Auckland marked the latest debatable decision. He asked No 8 Ravindra Jadeja to launch an all-out attack against the Kiwi pacers, who were operating with the second new ball at that time. It fetched quick runs but did hasten the end of India’s second innings, leaving the hosts victorious before stumps on Sunday, the fourth day of the Test.
With 137 still needed to reach the tough target of 407, the seventh-wicket pair raised 54 runs off just 5.4 overs. The-out attack surprised Kiwi skipper Brendon McCullum and the run chase was exciting while it lasted. But it seemed to go against Dhoni’s own theory given earlier on the tour.
When asked why he did not include leg-spinner Amit Mishra for even the meaningless final ODI, with the series already decided, Dhoni said that “in the southern hemisphere” batting conditions are tougher and required a No 8 who could bat. He was defending the continued inclusion of the struggling Ravichandran Ashwin. While Ashwin has Test hundreds, Jadeja has first-class triple centuries against his name and could have been asked to get more watchful having launched into the attack.
After Jadeja’s dismissal, Dhoni’s tactics of taking a single off the first ball in the next few overs also left tail-ender Zaheer Khan to face the charged up Kiwi pacers.
India have not won an overseas Test since Jamaica on the 2011 West Indies tour, a trip that ended in some controversy after Dhoni decided not to give chase to an attainable fourth innings target in the last Test in Dominica.
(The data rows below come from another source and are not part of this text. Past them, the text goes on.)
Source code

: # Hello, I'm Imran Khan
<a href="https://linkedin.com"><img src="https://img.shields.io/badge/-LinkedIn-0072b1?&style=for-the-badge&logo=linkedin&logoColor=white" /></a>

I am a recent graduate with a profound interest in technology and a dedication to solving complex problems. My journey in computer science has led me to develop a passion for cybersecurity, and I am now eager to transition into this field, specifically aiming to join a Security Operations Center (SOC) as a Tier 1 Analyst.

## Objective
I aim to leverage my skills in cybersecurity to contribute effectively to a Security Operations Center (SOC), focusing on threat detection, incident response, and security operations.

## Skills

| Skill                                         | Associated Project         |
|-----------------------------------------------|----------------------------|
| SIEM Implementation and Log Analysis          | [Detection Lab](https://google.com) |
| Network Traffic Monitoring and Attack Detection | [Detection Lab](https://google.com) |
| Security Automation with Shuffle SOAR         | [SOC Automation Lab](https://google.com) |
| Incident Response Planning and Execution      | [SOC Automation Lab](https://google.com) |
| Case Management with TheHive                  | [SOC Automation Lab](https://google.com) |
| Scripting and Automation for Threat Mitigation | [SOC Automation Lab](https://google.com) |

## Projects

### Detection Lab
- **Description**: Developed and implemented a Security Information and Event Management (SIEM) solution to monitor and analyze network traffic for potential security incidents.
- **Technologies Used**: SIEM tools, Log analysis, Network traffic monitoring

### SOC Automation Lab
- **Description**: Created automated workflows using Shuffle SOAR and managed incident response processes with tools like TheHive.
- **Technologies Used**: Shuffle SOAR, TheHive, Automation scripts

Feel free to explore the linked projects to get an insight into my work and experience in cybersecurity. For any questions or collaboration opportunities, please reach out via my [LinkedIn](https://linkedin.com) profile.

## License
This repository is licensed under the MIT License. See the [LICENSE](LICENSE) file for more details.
On this tour, he has won the toss every single time, but barring one ODI, he has stuck to bowling first although it didn’t put much pressure on the opposition. And all-rounder Stuart Binny was handed his ODI debut but was given only one over. And he didn’t get the chance to showcase his aggressive batting.
Dhoni has two days to marshal his troops, overcoming all distractions. The debacle on the 2011-12 tours brought demands for the removal of the skipper as well as coach Duncan Fletcher. With controversies on and off the field, victory will be much more than face-saving for the India skipper.